Puligny-Montrachet is one of the most interesting and exciting of the Burgundian white wine regions, often clocking in with enormous price tags and subtlety, minerality and class to match them. This was my nod to 'classic' Chardonnay in my tasting set and while not at the sort of price point that is really needed to express the region, at £25 it was by no means a budget bottle of wine.

Montrachet is located in the Côte de Beaune subregion of Burgundy, just south of the incredibly famous town of Meursault (N.B. if you want to try Meursault, please resist the chance to buy a £15 bottle. It is one of those wines that you have to pay more for, sadly, but is often worth the extra pennies). If you get the chance it is a particularly nice part of the world to visit - Beaune containing some of Burgundy's most famous vinyards along with some exceptionally pretty towns.
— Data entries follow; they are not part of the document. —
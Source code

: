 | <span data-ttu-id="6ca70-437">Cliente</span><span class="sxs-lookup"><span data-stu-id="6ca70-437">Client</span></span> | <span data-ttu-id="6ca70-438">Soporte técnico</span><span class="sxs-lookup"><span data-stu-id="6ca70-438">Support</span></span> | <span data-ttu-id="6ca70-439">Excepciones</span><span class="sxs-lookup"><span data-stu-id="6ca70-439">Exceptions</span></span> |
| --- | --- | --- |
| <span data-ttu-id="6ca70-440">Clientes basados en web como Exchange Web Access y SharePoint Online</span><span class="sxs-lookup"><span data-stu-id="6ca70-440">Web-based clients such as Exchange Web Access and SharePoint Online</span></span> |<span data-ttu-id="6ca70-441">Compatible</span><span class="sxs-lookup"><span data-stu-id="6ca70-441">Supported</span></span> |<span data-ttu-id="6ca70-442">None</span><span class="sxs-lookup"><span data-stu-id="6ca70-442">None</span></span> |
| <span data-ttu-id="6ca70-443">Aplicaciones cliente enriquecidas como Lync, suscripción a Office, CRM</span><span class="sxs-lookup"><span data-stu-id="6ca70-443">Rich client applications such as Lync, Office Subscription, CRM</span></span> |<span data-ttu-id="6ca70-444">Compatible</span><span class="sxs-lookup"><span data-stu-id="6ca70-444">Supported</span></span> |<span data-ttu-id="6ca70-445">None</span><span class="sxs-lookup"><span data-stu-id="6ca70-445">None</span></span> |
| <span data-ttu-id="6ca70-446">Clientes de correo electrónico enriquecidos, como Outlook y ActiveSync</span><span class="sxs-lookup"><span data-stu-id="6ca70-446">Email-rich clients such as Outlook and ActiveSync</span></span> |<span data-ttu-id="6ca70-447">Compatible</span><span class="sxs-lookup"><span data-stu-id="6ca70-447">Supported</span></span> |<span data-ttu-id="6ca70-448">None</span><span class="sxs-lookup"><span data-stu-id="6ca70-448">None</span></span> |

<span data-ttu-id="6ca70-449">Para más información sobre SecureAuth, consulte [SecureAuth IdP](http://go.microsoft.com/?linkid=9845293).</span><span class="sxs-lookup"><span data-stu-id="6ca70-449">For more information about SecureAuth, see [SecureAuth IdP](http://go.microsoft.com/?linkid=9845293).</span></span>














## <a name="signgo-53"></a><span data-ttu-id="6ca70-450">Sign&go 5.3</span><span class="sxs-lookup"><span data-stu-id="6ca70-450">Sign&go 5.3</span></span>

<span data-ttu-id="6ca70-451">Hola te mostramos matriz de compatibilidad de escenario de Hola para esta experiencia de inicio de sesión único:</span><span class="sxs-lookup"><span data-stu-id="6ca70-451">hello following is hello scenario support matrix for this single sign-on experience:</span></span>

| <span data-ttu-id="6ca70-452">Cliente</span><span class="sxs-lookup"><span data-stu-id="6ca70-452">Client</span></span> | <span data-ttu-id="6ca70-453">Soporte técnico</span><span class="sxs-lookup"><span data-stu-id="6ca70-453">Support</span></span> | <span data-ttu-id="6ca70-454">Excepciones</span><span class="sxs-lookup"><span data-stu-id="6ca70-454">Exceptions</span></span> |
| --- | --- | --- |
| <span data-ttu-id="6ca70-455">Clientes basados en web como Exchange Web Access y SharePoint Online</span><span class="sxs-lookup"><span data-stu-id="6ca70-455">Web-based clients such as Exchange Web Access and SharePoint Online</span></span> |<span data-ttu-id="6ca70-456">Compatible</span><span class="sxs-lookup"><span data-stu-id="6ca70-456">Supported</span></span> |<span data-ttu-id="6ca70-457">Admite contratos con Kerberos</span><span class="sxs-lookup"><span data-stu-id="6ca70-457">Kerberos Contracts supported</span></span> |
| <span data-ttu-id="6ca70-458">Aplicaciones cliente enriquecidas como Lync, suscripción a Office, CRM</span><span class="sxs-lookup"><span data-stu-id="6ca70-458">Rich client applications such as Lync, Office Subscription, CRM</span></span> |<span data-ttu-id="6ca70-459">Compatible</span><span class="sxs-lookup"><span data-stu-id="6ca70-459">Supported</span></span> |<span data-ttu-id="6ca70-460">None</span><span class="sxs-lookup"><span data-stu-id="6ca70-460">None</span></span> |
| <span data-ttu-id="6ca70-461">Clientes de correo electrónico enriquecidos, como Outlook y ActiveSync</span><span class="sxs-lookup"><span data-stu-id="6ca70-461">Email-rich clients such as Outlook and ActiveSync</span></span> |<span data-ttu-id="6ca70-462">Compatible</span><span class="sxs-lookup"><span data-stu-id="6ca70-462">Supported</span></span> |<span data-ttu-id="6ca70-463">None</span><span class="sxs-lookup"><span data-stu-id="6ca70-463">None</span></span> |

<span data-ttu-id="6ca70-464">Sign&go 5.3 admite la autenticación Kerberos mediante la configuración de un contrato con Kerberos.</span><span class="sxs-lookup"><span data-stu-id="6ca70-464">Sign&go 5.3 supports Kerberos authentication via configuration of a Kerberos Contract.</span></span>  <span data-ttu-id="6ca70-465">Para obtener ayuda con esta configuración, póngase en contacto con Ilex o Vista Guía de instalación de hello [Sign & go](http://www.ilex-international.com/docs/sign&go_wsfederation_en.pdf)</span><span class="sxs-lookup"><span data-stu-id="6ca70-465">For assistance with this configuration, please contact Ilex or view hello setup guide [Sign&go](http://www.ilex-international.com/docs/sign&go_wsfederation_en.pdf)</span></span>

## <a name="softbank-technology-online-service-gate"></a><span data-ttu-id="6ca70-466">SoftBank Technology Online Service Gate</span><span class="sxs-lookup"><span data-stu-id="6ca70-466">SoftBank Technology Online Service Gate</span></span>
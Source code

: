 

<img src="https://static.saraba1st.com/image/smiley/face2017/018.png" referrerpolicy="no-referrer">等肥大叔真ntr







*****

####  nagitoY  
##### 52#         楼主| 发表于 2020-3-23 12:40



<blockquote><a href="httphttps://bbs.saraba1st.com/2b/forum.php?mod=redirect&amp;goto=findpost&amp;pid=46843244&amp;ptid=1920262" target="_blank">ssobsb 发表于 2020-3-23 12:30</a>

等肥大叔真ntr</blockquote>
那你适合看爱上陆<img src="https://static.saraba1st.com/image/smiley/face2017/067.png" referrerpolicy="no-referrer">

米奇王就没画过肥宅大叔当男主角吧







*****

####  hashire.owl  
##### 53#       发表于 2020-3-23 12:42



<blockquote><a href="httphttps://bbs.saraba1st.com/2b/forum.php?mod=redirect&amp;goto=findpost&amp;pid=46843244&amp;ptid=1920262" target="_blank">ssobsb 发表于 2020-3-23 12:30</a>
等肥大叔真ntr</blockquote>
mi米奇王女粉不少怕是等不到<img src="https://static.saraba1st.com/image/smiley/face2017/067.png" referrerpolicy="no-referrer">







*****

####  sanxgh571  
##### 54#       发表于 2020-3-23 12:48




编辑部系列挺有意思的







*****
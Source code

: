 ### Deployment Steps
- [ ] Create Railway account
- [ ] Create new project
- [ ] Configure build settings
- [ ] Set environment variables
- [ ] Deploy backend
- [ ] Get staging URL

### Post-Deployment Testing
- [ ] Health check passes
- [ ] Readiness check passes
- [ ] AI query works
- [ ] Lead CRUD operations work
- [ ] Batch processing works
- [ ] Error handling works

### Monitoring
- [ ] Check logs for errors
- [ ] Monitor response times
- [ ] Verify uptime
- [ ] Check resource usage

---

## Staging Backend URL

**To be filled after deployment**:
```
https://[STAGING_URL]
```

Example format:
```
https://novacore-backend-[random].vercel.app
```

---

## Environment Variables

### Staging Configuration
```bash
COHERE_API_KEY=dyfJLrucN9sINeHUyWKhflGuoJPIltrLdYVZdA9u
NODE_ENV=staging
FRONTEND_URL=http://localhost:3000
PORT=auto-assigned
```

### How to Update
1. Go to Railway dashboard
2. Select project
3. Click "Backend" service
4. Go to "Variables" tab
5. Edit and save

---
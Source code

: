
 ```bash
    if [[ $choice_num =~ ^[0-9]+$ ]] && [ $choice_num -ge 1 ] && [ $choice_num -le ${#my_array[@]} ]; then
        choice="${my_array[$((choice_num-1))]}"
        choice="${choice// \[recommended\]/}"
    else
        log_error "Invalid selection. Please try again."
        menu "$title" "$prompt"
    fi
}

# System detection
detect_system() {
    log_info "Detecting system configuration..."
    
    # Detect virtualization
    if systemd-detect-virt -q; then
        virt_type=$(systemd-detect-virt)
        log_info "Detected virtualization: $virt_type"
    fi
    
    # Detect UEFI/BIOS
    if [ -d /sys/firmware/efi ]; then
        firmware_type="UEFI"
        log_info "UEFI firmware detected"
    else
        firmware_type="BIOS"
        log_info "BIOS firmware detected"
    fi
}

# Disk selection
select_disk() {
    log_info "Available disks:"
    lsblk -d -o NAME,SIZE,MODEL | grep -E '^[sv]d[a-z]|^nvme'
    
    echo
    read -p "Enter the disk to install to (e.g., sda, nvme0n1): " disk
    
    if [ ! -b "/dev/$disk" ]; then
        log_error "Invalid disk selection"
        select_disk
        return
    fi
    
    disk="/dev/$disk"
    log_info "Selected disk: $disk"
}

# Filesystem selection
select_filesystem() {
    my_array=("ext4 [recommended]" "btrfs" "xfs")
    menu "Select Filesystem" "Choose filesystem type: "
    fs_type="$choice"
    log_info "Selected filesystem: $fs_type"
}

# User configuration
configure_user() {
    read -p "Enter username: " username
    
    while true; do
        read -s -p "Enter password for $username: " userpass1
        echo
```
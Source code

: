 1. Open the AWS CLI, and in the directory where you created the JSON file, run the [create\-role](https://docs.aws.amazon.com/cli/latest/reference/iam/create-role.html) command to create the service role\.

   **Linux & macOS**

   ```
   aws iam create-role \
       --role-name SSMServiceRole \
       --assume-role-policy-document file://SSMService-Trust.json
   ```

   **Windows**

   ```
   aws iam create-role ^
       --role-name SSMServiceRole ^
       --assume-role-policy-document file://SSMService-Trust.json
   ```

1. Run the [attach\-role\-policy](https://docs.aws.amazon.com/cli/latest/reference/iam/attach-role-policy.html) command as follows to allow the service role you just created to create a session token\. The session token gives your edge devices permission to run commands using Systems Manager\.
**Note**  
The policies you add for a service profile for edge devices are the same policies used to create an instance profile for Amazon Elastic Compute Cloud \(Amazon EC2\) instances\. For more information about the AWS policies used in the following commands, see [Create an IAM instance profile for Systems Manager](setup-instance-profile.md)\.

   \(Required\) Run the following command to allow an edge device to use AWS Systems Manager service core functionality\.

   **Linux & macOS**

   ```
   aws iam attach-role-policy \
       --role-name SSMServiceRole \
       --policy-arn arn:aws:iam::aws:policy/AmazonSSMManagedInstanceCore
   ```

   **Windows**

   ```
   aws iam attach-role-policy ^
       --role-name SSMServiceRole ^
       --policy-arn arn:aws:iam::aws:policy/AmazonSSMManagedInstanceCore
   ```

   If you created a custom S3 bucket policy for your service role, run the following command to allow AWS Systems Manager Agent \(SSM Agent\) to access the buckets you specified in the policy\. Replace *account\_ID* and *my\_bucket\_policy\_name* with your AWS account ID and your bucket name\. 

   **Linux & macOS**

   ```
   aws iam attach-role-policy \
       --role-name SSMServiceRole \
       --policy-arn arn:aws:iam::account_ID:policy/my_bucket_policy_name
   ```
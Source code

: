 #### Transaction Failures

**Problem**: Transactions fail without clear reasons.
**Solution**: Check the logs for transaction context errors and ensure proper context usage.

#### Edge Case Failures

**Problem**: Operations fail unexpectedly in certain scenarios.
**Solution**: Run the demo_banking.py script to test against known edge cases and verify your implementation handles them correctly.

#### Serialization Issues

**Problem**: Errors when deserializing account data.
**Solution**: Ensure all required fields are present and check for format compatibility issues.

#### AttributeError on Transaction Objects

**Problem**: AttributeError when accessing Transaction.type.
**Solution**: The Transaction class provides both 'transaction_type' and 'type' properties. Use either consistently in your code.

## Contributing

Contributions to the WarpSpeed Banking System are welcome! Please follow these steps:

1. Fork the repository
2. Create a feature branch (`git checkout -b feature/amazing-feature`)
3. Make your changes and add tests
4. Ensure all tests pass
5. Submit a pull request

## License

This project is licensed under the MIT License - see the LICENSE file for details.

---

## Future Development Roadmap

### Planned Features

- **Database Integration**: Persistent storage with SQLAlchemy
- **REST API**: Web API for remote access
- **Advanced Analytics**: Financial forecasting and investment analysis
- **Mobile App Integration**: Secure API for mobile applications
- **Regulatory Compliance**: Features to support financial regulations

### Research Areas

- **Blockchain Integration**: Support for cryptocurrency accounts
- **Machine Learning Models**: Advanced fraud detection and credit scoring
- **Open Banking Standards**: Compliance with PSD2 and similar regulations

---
Anyway, on to the wine. Tasted blind on the same evening as the Eikendal (and others), this was the most expensive wine of the evening (not that we knew as they were all wrapped!).

Nose: This can be said to characterise Burgundian Chardonnay - it was fresh, citrussy and acidic, but with an almost buttery balance to it. This was the first clue about the oak in this wine, which slightly damped the minerality but (in my view) gave the wine an interesting extra dimension. 

Palate: As with the Eikendal this was perhaps a touch sugary but in time it improved greatly. Citrus came through and the palate began to 'fill out' with more flavours, including light vanilla from the oak. There is certainly minerality here and the fruit is in pleasant harmony with the other flavours.

Finish: The finish was perhaps a touch compact, but I have nothing negative to say about it. The wine simply faded away pleasantly and left no bitter after-taste or lingering acidity. It led easily into the next glass!

Conclusion: A very pleasant wine in terms of its harmony, but was it really worth £25? The oak played a part in making the balance of the wine, but as one of my co-tasters commented, it made it somewhat difficult to separate it from a fairly ordinary New World oaked Chardonnay. While I had failed to follow my own advice (steer clear of 'cheap' white Burgundy), I thought that this would be worth a go considering other positive reviews from elsewhere. As far as I'm concerned it was a wine that I would very much like to drink with friends over dinner, but £25 could be put to much better use elsewhere - even the traditionally heavily overpriced American wines did better (Au Bon Climat - to be reviewed shortly).

Points: It's hard to rate this one considering my knowledge of the price. When I tasted it blind I gave it a 7/10 - which I suppose equates to somewhere around 87 on the 100-point scale. Pleasant, but don't get too excited.